Als ich am nächsten Morgen aufwachte und die Sonne in mein Zimmer schien, hätte ich mich am liebsten wieder zur Seite gedreht und weiter geschlafen. Kaum hatte ich meine Augen geöffnet, schossen mir tausende Gedanken durch den Kopf. Millionen kleine Bilder traten vor mir in Erscheinung. Überall auf diesen Bildern war Stegi zu erkennen. Wieso war dieser Junge überall? Dass ich an einer gut befahrenen Straße wohnte, konnte ich seit neuster Zeit auch ausblenden und konnte sogar, wenn ich mich nicht in diesem Zimmer befand, das Fenster öffnen und für ein paar Minuten offen lassen, ehe ich das laute Hupen, den Gestank und besonders das Geräusch der brummenden Motoren wieder wahrnahm.

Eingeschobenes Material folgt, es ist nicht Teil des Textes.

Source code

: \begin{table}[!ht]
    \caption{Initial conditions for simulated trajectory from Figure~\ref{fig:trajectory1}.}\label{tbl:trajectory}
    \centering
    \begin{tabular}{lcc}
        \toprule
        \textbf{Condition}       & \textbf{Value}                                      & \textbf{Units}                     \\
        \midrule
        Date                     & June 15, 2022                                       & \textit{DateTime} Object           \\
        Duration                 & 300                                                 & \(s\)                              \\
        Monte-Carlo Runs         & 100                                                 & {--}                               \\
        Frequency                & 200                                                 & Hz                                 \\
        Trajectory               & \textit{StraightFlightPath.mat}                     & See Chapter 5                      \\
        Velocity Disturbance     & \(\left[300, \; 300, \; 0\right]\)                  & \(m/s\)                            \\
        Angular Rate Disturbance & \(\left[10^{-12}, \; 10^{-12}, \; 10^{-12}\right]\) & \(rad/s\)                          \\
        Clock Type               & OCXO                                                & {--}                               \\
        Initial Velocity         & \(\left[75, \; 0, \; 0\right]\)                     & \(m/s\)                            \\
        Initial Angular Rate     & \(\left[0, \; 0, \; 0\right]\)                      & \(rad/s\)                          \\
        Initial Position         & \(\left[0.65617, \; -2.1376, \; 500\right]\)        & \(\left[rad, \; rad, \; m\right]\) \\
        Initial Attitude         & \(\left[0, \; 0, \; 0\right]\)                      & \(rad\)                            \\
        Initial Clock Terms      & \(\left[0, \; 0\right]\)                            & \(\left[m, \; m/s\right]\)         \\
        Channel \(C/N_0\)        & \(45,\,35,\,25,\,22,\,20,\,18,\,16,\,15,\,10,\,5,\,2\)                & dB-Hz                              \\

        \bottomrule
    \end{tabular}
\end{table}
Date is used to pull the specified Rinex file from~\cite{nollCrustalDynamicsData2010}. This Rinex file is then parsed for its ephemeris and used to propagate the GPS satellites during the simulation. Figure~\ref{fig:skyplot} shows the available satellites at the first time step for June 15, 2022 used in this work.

Ich hatte heute nicht soderlich viel vor, ich musste nur ein bisschen aufräumen, aber das konnte warten, lieber schob ich es auf und traf mich mit Veni im Ts.

"Na mein Lieber?" Ich lachte auf. "Na Venicraft?" Wir lachten viel und ich konnte für einen kleinen Moment Stegi aus meinen Gedanken verdrängen, dennoch spürte ich, dass etwas fehlte.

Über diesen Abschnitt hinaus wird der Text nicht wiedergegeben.